→ **Your task**: Work out how many lines in the records include the word "value", then answer with nothing but that number.

→ **Data records**:
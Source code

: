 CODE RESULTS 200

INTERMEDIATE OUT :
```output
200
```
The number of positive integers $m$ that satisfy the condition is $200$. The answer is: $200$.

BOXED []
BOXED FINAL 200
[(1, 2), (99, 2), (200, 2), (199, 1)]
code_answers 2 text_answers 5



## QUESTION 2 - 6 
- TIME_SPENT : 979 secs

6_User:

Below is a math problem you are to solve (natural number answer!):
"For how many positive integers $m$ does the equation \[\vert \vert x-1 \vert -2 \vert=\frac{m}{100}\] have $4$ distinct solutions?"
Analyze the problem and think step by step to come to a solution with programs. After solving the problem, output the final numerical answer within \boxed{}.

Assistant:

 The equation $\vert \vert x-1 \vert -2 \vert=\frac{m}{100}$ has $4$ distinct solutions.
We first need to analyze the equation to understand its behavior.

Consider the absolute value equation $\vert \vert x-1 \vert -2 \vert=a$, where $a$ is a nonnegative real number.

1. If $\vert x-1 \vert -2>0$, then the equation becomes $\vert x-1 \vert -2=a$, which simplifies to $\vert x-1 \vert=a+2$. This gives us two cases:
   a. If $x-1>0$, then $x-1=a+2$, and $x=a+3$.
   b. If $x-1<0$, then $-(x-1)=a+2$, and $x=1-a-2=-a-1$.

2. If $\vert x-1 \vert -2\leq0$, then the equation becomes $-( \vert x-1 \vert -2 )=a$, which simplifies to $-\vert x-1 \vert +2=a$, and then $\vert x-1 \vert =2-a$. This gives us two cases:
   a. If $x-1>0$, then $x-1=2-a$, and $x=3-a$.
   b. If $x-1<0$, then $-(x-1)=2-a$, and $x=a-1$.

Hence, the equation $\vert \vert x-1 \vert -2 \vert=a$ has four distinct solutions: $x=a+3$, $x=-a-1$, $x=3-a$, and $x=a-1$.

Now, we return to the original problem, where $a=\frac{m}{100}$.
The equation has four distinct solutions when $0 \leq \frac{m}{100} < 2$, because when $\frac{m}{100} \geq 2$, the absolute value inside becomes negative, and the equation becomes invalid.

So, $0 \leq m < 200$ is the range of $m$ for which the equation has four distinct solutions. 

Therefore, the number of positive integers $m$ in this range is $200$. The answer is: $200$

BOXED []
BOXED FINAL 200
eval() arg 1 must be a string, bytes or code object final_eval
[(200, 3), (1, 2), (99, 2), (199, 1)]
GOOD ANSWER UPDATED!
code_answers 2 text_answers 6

→ **Answer to the exercise**: 2